On another note, in school, we all learn that aztreonam is the safe option for a patient with a documented, true penicillin allergy. Ironically, aztreonam and ceftazidime share an identical R1 side chain, meaning that it would not be the best option in a patient with a history of anaphylaxis to ceftazidime.

So, after all this talk about side chains, where does the beta-lactam ring come into play?

The short answer is that it actually hasn’t been implicated as a mechanism for allergic cross-reactivity, unlike side chains. Historically, the beta-lactam ring was thought to be the cause, but upon further research, it seems that the cross-reactivity can be attributed to similar R1 side chains. (Also, early manufacturing processes of cephalosporins may have resulted in contamination with penicillin, but this isn’t so much of an issue these days.)

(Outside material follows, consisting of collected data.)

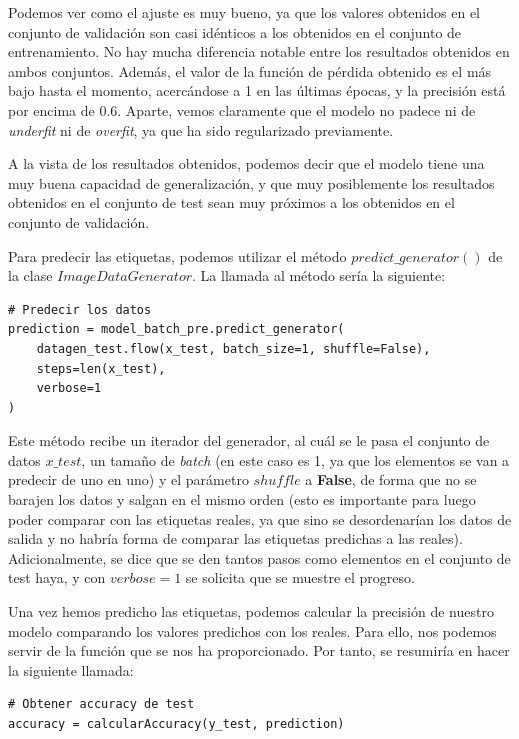 \documentclass[11pt,a4paper]{article}
\begin{document}
Podemos ver como el ajuste es muy bueno, ya que los valores obtenidos en el conjunto de validación
son casi idénticos a los obtenidos en el conjunto de entrenamiento. No hay mucha diferencia notable
entre los resultados obtenidos en ambos conjuntos. Además, el valor de la función de pérdida obtenido es el más
bajo hasta el momento, acercándose a 1 en las últimas épocas, y la precisión está por encima de 0.6.
Aparte, vemos claramente que el modelo no padece ni de \textit{underfit} ni de \textit{overfit}, ya que
ha sido regularizado previamente.

A la vista de los resultados obtenidos, podemos decir que el modelo tiene una muy buena capacidad
de generalización, y que muy posiblemente los resultados obtenidos en el conjunto de test sean
muy próximos a los obtenidos en el conjunto de validación.

Para predecir las etiquetas, podemos utilizar el método $predict\_generator()$ de la clase
$ImageDataGenerator$. La llamada al método sería la siguiente:

\begin{lstlisting}
# Predecir los datos
prediction = model_batch_pre.predict_generator(
    datagen_test.flow(x_test, batch_size=1, shuffle=False),
    steps=len(x_test),
    verbose=1
)
\end{lstlisting}

Este método recibe un iterador del generador, al cuál se le pasa el conjunto de datos $x\_test$, un 
tamaño de \textit{batch} (en este caso es 1, ya que los elementos se van a predecir de uno en uno) y
el parámetro $shuffle$ a \textbf{False}, de forma que no se barajen los datos y salgan en el mismo orden
(esto es importante para luego poder comparar con las etiquetas reales, ya que sino se desordenarían
los datos de salida y no habría forma de comparar las etiquetas predichas a las reales). Adicionalmente,
se dice que se den tantos pasos como elementos en el conjunto de test haya, y con $verbose = 1$ se solicita
que se muestre el progreso.

Una vez hemos predicho las etiquetas, podemos calcular la precisión de nuestro modelo comparando los valores
predichos con los reales. Para ello, nos podemos servir de la función que se nos ha proporcionado. Por tanto,
se resumiría en hacer la siguiente llamada:

\begin{lstlisting}
# Obtener accuracy de test
accuracy = calcularAccuracy(y_test, prediction)
\end{lstlisting}
\end{document}
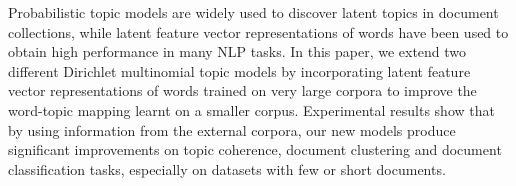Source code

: Probabilistic topic models are widely used to discover latent topics in document collections, while latent feature vector representations of words have been used to obtain high performance in many NLP tasks. In this paper, we extend two different Dirichlet multinomial topic models by incorporating latent feature vector representations of words trained on very large corpora to improve the word-topic mapping learnt on a smaller corpus. Experimental results show that by using information from the external corpora, our new models produce significant improvements on topic coherence, document clustering and document classification tasks, especially on datasets with few or short documents.
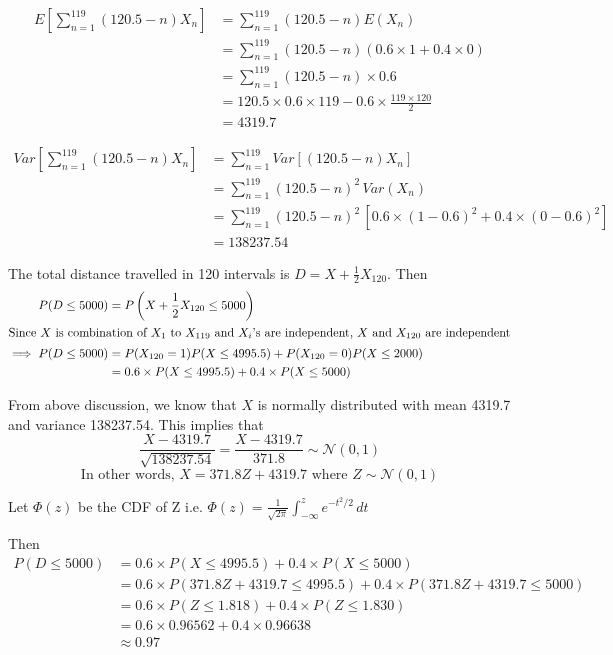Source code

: \documentclass[12pt, oneside]{article}
\begin{document}
\begin{enumerate}
{    \begin{align*}
        E\left[\sum_{n = 1}^{119} (120.5 - n) X_n\right] &= \sum_{n = 1}^{119} (120.5 - n) E(X_n) \\
            &= \sum_{n = 1}^{119} (120.5 - n) (0.6 \times 1 + 0.4 \times 0) \\
            &= \sum_{n = 1}^{119} (120.5 - n) \times 0.6 \\
            &= 120.5 \times 0.6 \times 119 - 0.6 \times \frac{119 \times 120}{2} \\
            &= 4319.7
    \end{align*}

    \begin{align*}
        Var\left[\sum_{n = 1}^{119} (120.5 - n) X_n\right]
            &= \sum_{n = 1}^{119} Var\left[(120.5 - n) X_n\right] \tag*{(As the rv's are independent)} \\
            &= \sum_{n = 1}^{119} (120.5 - n)^2 \, Var(X_n) \\
            &= \sum_{n = 1}^{119} (120.5 - n)^2 \, [0.6 \times (1 - 0.6)^2 + 0.4 \times (0 - 0.6)^2] \\
            &= 138237.54
    \end{align*}

    The total distance travelled in 120 intervals is \(D = X + \frac{1}{2} X_{120}\). Then 
    \begin{align*}
        P(D \leq 5000) &= P\left(X + \frac{1}{2} X_{120} \leq 5000\right) \\
        \intertext{Since \(X\) is combination of \(X_1\) to \(X_{119}\) and \(X_{i}\)'s 
                    are independent, \(X\) and \(X_{120}\) are independent}
        \implies P(D \leq 5000) &= P(X_{120} = 1) P(X \leq 4995.5) + P(X_{120} = 0) P(X \leq 2000) \\
            &= 0.6 \times P(X \leq 4995.5) + 0.4 \times P(X \leq 5000)
    \end{align*}

    From above discussion, we know that \(X\) is normally distributed with mean 4319.7 
    and variance 138237.54. This implies that
    \[\frac{X - 4319.7}{\sqrt{138237.54}} = \frac{X - 4319.7}{371.8} \sim \mathcal{N}(0, 1)\]
    \[\text{In other words, } X = 371.8 Z + 4319.7 \text{ where } Z \sim \mathcal{N}(0, 1)\]

    Let \(\Phi(z)\) be the CDF of Z i.e. \(\Phi(z) = \frac{1}{\sqrt{2\pi}} \int_{-\infty}^{z} e^{-t^2/2} \,dt\)

    Then
    \begin{align*}
        P(D \leq 5000) &= 0.6 \times P(X \leq 4995.5) + 0.4 \times P(X \leq 5000) \\
            &= 0.6 \times P(371.8 Z + 4319.7 \leq 4995.5) + 0.4 \times P(371.8 Z + 4319.7 \leq 5000) \\
            &= 0.6 \times P(Z \leq 1.818) + 0.4 \times P(Z \leq 1.830) \\
            &= 0.6 \times 0.96562 + 0.4 \times 0.96638 \\
            &\approx 0.97
    \end{align*}

}
\end{enumerate}
\end{document}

The tl;dr of penicillin allergies

Although one could argue that this is a lot of medicinal chemistry theory, it has been shown in ~real life~ that there is:

• < 1% likelihood for cross-reactivity between penicillins and cephalosporins in those with patient-reported penicillin allergies,

• < 2% likelihood for cross-reactivity between penicillins and cephalosporins in confirmed penicillin allergy cases, and

• ≤ 1% likelihood for cross-reactivity between carbapenems and any other beta-lactams.

So don’t write off the whole beta lactam class just because you see a listed penicillin allergy. It’s certainly worth the time to investigate deeper and do a little research into beta lactam side chains to see if there’s an option that may still cover the desired indication while minimizing the risk of a reaction.